SEC examiners are warning that many RIAs aren’t giving their chief compliance officers enough authority or resources to properly enforce firm policies.

The agency notices when firms have underfunded compliance departments, Peter Driscoll, director of the SEC’s Office of Compliance Inspections and Examinations, said in a speech last week at an agency outreach event.

The "need for resources must be continually reassessed, as the firm’s business model may grow or shrink, as new business strategies are adopted, or as weaknesses in compliance are identified," he said.

OCIE issued a risk alert last week flagging six areas of “notable deficiencies or weaknesses” in compliance for RIAs, including inadequate resources for compliance departments and insufficient authority for chief compliance officers. The four other areas of concern were annual review problems, failure to carry out written policies, off-the-shelf or incomplete policies, and a lack of properly tailored policies and procedures.

Problem with authority

The SEC noted in the risk alert that a lack of resources was a particular problem among advisory firms that had grown significantly in size or complexity but hadn’t hired additional staff or added adequate information technology, leading to compliance failures.

Carlo di Florio, the former director of OCIE, says if a firm grows and compliance doesn’t follow suit, “it shows the regulator that compliance is an afterthought.”

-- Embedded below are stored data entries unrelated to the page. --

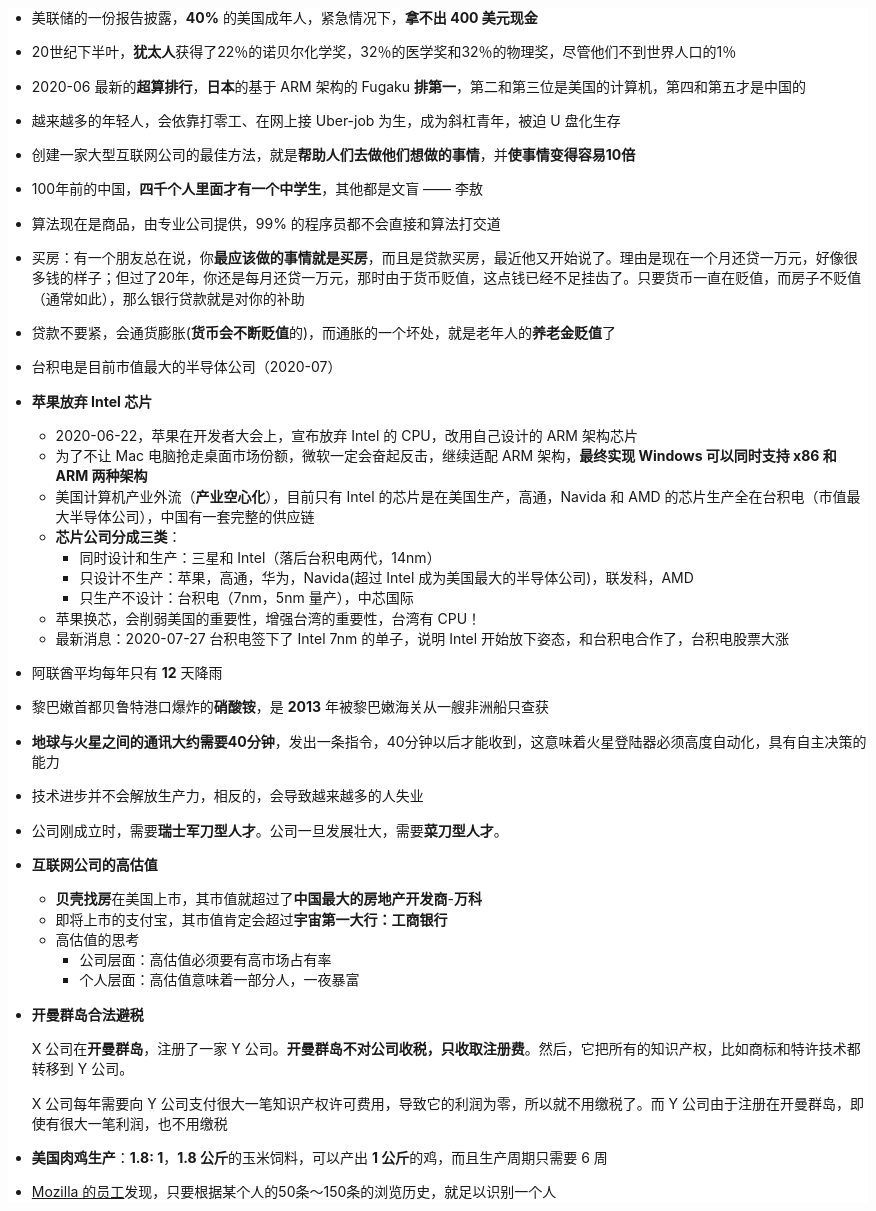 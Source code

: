 * 美联储的一份报告披露，**40%** 的美国成年人，紧急情况下，**拿不出 400 美元现金**

* 20世纪下半叶，**犹太人**获得了22％的诺贝尔化学奖，32％的医学奖和32％的物理奖，尽管他们不到世界人口的1％

* 2020-06 最新的**超算排行**，**日本**的基于 ARM 架构的 Fugaku **排第一**，第二和第三位是美国的计算机，第四和第五才是中国的

* 越来越多的年轻人，会依靠打零工、在网上接 Uber-job 为生，成为斜杠青年，被迫 U 盘化生存

* 创建一家大型互联网公司的最佳方法，就是**帮助人们去做他们想做的事情**，并**使事情变得容易10倍**

* 100年前的中国，**四千个人里面才有一个中学生**，其他都是文盲 —— 李敖

* 算法现在是商品，由专业公司提供，99% 的程序员都不会直接和算法打交道

* 买房：有一个朋友总在说，你**最应该做的事情就是买房**，而且是贷款买房，最近他又开始说了。理由是现在一个月还贷一万元，好像很多钱的样子；但过了20年，你还是每月还贷一万元，那时由于货币贬值，这点钱已经不足挂齿了。只要货币一直在贬值，而房子不贬值（通常如此），那么银行贷款就是对你的补助

* 贷款不要紧，会通货膨胀(**货币会不断贬值**的)，而通胀的一个坏处，就是老年人的**养老金贬值**了

* 台积电是目前市值最大的半导体公司（2020-07）

* **苹果放弃 Intel 芯片**

  * 2020-06-22，苹果在开发者大会上，宣布放弃 Intel 的 CPU，改用自己设计的 ARM 架构芯片
  * 为了不让 Mac 电脑抢走桌面市场份额，微软一定会奋起反击，继续适配 ARM 架构，**最终实现 Windows 可以同时支持 x86 和 ARM 两种架构**
  * 美国计算机产业外流（**产业空心化**），目前只有 Intel 的芯片是在美国生产，高通，Navida 和 AMD 的芯片生产全在台积电（市值最大半导体公司），中国有一套完整的供应链
  * **芯片公司分成三类**：
    * 同时设计和生产：三星和 Intel（落后台积电两代，14nm）
    * 只设计不生产：苹果，高通，华为，Navida(超过 Intel 成为美国最大的半导体公司)，联发科，AMD
    * 只生产不设计：台积电（7nm，5nm 量产），中芯国际
  * 苹果换芯，会削弱美国的重要性，增强台湾的重要性，台湾有 CPU！
  * 最新消息：2020-07-27 台积电签下了 Intel 7nm 的单子，说明 Intel 开始放下姿态，和台积电合作了，台积电股票大涨
  
* 阿联酋平均每年只有 **12** 天降雨

* 黎巴嫩首都贝鲁特港口爆炸的**硝酸铵**，是 **2013** 年被黎巴嫩海关从一艘非洲船只查获

* **地球与火星之间的通讯大约需要40分钟**，发出一条指令，40分钟以后才能收到，这意味着火星登陆器必须高度自动化，具有自主决策的能力

* 技术进步并不会解放生产力，相反的，会导致越来越多的人失业

* 公司刚成立时，需要**瑞士军刀型人才**。公司一旦发展壮大，需要**菜刀型人才**。

* **互联网公司的高估值**

  * **贝壳找房**在美国上市，其市值就超过了**中国最大的房地产开发商**-**万科**
  * 即将上市的支付宝，其市值肯定会超过**宇宙第一大行：工商银行**
  * 高估值的思考
    * 公司层面：高估值必须要有高市场占有率
    * 个人层面：高估值意味着一部分人，一夜暴富
  
* **开曼群岛合法避税**

  X 公司在**开曼群岛**，注册了一家 Y 公司。**开曼群岛不对公司收税，只收取注册费**。然后，它把所有的知识产权，比如商标和特许技术都转移到 Y 公司。

  X 公司每年需要向 Y 公司支付很大一笔知识产权许可费用，导致它的利润为零，所以就不用缴税了。而 Y 公司由于注册在开曼群岛，即使有很大一笔利润，也不用缴税

* **美国肉鸡生产**：**1.8: 1**，**1.8 公斤**的玉米饲料，可以产出 **1 公斤**的鸡，而且生产周期只需要 6 周

* [Mozilla 的员工](https://www.zdnet.com/article/mozilla-research-browsing-histories-are-unique-enough-to-reliably-identify-users/)发现，只要根据某个人的50条～150条的浏览历史，就足以识别一个人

An advisory firm's compliance spending compared to growth spending is an indicator of whether there’s a “good culture of compliance,” says di Florio, now a partner and global chief services officer at ACA Compliance.

“Firms should appropriately assess their own needs based on their business model, size, sophistication, advisor representative population and dispersal, and provide for sufficient resources as necessary for compliance with applicable laws,” the SEC's Driscoll said in his speech.

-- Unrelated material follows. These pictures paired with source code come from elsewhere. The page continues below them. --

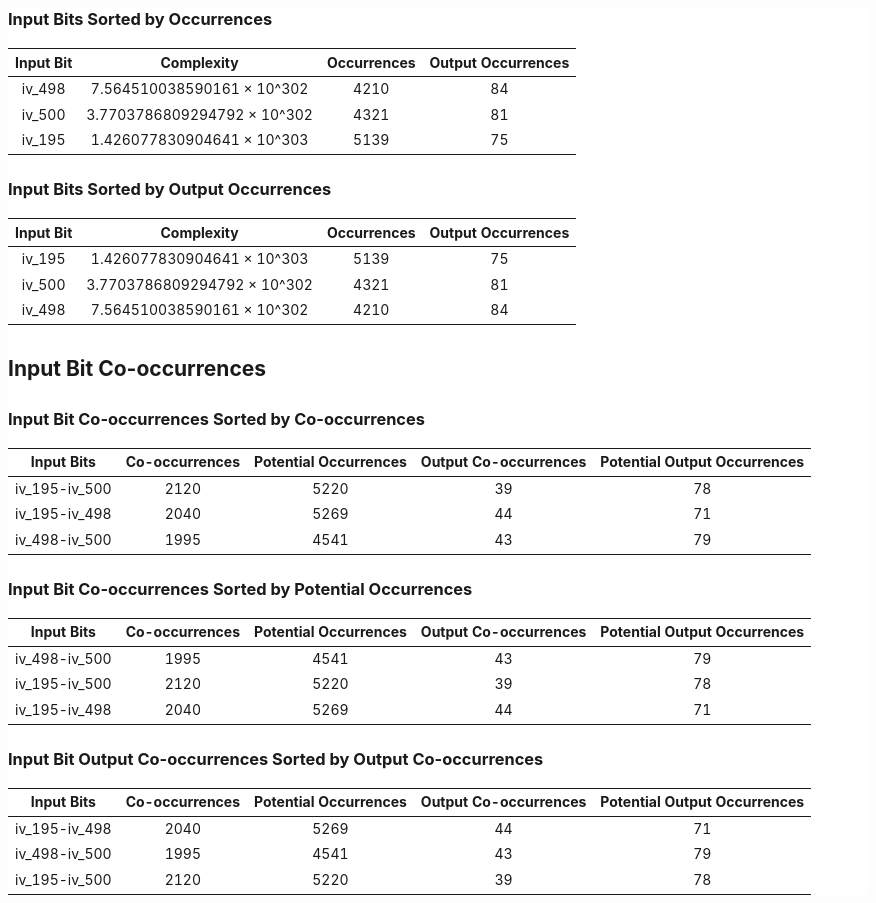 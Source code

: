 ### Input Bits Sorted by Occurrences

| Input Bit | Complexity | Occurrences | Output Occurrences |
|:---------:|:----------:|:-----------:|:------------------:|
| iv_498 | 7.564510038590161 × 10^302 | 4210 | 84 |
| iv_500 | 3.7703786809294792 × 10^302 | 4321 | 81 |
| iv_195 | 1.426077830904641 × 10^303 | 5139 | 75 |

### Input Bits Sorted by Output Occurrences

| Input Bit | Complexity | Occurrences | Output Occurrences |
|:---------:|:----------:|:-----------:|:------------------:|
| iv_195 | 1.426077830904641 × 10^303 | 5139 | 75 |
| iv_500 | 3.7703786809294792 × 10^302 | 4321 | 81 |
| iv_498 | 7.564510038590161 × 10^302 | 4210 | 84 |

## Input Bit Co-occurrences

### Input Bit Co-occurrences Sorted by Co-occurrences

| Input Bits | Co-occurrences | Potential Occurrences | Output Co-occurrences | Potential Output Occurrences |
|:----------:|:--------------:|:---------------------:|:---------------------:|:----------------------------:|
| iv_195-iv_500 | 2120 | 5220 | 39 | 78 |
| iv_195-iv_498 | 2040 | 5269 | 44 | 71 |
| iv_498-iv_500 | 1995 | 4541 | 43 | 79 |

### Input Bit Co-occurrences Sorted by Potential Occurrences

| Input Bits | Co-occurrences | Potential Occurrences | Output Co-occurrences | Potential Output Occurrences |
|:----------:|:--------------:|:---------------------:|:---------------------:|:----------------------------:|
| iv_498-iv_500 | 1995 | 4541 | 43 | 79 |
| iv_195-iv_500 | 2120 | 5220 | 39 | 78 |
| iv_195-iv_498 | 2040 | 5269 | 44 | 71 |

### Input Bit Output Co-occurrences Sorted by Output Co-occurrences

| Input Bits | Co-occurrences | Potential Occurrences | Output Co-occurrences | Potential Output Occurrences |
|:----------:|:--------------:|:---------------------:|:---------------------:|:----------------------------:|
| iv_195-iv_498 | 2040 | 5269 | 44 | 71 |
| iv_498-iv_500 | 1995 | 4541 | 43 | 79 |
| iv_195-iv_500 | 2120 | 5220 | 39 | 78 |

The SEC’s risk alert also highlighted problematic cases in which CCOs were prevented from doing their jobs. For instance, examiners had found advisors that restricted their CCOs from “accessing critical compliance information,” such as trading exception reports and investment advisory agreements with key clients. The SEC also found problems among advisors where CCOs were not consulted by senior management and employees of the advisor regarding matters that had potential compliance implications.

“The CCO is not there to fill out irrelevant paperwork or serve as a scapegoat for the firm’s failings,” Driscoll said. Good CCOs can add value to the business by not only helping firms “avoid costly compliance failures” but also guiding advisors on additional business options based on new or amended rules, he added.

Annual review deficiencies

Advisors are required to conduct an annual review of their compliance protocols, but according to the SEC’s alert, there were cases where advisors couldn’t prove those reviews had taken place, or where the reviews were so limited that they didn’t identify any key risk areas.

OCIE also said there were advisors who failed to review compliance procedures for significant parts of their business, such as the “oversight and review of recommended third-party managers, cybersecurity and the calculation of fees and allocation of expenses.”

Earlier this month, the OCIE issued a risk alert on deficiencies it had found in exams of multi-branch RIAs. Last week, the SEC recommended both broker-dealers and RIAs adopt a “dynamic” approach to compliance when dealing with complex exchange-traded products.

The SEC is pushing advisors to take a look at their compliance programs more frequently as business and regulatory landscapes evolve, says di Florio.

“They’re encouraging interim reviews. As you launch a new strategy, you introduce a new product, a new regulation comes out like [the SEC's] Regulation Best Interest, new technology emerges, take the opportunity to take a fresh look at your program,” he says.